Antibiotic treatment modulates protein components of cytotoxic outer membrane vesicles of multidrug-resistant clinical strain, Acinetobacter baumannii DU202

Background: Outer membrane vesicles (OMVs) ofAcinetobacter baumannii are cytotoxic and elicit a potent innate immune response. OMVs were first identified in A. baumannii DU202, an extensively drug-resistant clinical strain. Herein, we investigated protein components of A. baumannii DU202 OMVs following antibiotic treatment by proteogenomic analysis. Methods: Purified OMVs from A. baumannii DU202 grown in different antibiotic culture conditions were screened for pathogenic and immunogenic effects, and subjected to quantitative proteomic analysis by one-dimensional electrophoresis and liquid chromatography combined with tandem mass spectrometry (1DE-LC-MS/MS). Protein components modulated by imipenem were identified and discussed.

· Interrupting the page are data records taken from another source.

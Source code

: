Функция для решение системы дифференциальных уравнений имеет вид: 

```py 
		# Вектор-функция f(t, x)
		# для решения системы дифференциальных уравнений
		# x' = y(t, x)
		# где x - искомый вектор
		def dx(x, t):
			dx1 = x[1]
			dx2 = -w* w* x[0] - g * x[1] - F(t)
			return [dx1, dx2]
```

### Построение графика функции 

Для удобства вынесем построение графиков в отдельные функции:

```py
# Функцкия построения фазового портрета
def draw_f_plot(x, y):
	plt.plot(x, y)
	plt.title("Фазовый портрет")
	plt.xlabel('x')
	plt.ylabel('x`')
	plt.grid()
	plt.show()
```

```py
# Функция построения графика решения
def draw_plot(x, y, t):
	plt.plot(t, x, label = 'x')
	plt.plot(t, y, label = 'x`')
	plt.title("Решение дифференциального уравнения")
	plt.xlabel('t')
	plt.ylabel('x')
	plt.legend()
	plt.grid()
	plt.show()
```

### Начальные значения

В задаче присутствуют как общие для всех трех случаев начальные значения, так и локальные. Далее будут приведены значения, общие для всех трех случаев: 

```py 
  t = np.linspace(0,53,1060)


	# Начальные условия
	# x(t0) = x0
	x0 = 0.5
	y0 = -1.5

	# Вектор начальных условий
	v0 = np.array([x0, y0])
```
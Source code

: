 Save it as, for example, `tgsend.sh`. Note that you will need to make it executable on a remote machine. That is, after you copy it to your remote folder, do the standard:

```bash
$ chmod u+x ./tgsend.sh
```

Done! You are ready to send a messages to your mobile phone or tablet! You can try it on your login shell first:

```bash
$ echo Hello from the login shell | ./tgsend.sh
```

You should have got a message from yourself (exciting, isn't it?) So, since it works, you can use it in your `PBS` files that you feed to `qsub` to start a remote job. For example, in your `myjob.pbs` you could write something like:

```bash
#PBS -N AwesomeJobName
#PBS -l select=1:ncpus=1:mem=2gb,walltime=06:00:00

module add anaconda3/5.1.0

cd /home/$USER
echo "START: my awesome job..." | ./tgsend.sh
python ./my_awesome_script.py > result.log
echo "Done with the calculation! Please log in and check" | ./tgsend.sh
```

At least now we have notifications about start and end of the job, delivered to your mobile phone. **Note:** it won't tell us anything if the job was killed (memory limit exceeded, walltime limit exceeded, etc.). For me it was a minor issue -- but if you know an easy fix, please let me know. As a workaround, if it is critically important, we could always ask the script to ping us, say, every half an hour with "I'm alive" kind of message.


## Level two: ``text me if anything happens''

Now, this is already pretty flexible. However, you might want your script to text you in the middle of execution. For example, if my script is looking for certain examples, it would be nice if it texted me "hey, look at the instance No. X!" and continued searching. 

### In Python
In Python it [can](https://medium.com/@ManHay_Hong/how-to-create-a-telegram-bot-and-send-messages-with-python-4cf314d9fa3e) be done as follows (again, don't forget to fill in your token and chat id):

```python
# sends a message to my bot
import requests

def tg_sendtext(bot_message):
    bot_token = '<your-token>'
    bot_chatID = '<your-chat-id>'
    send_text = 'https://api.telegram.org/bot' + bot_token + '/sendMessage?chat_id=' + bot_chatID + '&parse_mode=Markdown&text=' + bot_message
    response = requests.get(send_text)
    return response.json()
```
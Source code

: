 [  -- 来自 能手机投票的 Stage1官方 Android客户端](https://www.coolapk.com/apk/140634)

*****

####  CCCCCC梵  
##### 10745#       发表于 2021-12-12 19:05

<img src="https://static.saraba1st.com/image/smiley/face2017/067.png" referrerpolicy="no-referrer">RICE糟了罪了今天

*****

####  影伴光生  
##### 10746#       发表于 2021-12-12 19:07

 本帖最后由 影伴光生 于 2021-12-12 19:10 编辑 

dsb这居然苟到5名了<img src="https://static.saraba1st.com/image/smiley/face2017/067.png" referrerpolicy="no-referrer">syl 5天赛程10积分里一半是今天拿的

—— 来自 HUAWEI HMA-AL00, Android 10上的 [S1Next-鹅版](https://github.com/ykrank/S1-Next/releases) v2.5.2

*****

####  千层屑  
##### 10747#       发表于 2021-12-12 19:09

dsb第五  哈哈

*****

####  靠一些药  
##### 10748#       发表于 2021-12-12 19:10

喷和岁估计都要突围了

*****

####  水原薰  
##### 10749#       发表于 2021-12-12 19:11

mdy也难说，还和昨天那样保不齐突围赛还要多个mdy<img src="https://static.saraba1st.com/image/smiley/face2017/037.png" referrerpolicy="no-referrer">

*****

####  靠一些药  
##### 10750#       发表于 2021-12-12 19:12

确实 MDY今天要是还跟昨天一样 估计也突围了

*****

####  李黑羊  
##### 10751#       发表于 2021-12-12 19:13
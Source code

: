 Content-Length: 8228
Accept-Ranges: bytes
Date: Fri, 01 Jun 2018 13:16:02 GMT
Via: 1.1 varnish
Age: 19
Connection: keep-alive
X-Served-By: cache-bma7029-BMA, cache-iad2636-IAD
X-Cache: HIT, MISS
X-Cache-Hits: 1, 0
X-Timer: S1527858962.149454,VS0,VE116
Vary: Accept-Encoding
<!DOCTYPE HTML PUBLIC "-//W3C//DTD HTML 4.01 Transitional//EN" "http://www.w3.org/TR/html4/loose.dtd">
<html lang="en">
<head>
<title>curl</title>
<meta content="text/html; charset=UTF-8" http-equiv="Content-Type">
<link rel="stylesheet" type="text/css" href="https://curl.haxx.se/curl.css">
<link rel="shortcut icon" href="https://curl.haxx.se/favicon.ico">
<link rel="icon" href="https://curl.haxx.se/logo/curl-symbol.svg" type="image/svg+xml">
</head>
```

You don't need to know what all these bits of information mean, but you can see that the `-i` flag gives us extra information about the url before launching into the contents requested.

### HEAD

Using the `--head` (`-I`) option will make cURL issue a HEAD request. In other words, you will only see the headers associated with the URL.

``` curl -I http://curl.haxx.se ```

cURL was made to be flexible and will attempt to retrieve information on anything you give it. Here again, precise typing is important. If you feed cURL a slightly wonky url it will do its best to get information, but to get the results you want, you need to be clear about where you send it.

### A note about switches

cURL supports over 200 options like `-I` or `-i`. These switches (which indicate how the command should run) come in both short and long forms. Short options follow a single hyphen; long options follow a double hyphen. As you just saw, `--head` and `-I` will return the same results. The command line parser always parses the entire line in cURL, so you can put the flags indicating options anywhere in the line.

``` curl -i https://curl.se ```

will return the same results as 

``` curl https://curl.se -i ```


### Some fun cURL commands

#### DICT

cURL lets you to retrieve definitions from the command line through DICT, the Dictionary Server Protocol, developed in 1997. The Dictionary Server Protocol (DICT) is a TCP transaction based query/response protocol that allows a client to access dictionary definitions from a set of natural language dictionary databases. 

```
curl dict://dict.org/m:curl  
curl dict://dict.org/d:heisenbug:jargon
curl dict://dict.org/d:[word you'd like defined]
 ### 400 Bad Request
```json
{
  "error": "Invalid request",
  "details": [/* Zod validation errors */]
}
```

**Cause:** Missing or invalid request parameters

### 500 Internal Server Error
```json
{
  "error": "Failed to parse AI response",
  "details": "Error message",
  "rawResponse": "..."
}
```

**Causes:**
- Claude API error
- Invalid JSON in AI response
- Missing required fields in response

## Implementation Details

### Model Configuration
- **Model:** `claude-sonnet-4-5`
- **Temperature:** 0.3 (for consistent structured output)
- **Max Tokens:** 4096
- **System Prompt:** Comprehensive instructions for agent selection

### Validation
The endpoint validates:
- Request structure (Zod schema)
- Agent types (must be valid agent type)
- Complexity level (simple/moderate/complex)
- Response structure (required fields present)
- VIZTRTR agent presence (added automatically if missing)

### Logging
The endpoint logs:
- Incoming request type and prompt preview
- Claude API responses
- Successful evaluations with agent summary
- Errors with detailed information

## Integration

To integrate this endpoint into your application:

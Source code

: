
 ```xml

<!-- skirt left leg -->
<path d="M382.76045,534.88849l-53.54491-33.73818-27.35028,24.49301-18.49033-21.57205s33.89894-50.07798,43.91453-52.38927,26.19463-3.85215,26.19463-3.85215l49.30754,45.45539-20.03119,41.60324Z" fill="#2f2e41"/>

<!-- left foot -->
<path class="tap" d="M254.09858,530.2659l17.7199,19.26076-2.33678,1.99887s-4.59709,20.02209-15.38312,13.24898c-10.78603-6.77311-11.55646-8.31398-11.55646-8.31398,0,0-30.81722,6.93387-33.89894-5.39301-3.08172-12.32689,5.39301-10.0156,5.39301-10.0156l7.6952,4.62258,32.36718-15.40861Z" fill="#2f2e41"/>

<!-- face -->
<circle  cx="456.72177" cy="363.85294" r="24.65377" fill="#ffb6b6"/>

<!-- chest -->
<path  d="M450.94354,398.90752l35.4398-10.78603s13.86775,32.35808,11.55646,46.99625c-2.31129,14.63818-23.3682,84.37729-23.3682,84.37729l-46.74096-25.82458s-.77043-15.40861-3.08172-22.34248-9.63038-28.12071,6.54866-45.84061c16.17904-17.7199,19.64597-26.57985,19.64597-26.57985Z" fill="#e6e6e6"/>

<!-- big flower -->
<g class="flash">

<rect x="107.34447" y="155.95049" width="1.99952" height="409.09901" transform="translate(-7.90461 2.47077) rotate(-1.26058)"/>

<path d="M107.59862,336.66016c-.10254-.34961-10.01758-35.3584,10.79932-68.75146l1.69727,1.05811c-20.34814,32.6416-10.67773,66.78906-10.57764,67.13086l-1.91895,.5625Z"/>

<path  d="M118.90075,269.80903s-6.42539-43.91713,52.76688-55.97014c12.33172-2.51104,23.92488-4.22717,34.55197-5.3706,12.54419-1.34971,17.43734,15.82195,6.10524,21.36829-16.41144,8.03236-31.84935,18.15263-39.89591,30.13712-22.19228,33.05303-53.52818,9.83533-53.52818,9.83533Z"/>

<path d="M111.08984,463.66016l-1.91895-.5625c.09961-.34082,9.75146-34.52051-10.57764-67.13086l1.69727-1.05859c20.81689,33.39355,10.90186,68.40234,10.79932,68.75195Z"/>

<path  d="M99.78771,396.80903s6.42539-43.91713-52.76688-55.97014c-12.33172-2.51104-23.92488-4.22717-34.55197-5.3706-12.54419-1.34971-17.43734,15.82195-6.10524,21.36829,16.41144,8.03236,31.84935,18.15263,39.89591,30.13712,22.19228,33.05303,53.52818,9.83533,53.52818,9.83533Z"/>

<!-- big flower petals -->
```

Results: OMV secretion was increased >twofold following imipenem treatment, and cytotoxicity toward A549 human lung carcinoma cells was elevated. A total of 277 proteins were identified as components of OMVs by imipenem treatment, among which beta-lactamase OXA-23, various proteases, outer membrane proteins, beta-barrel assembly machine proteins, peptidyl-prolyl cis-trans isomerases and inherent prophage head subunit proteins were significantly upregulated. Conclusion: In vitro stress such as antibiotic treatment can modulate proteome components in A. baumannii OMVs and thereby influence pathogenicity.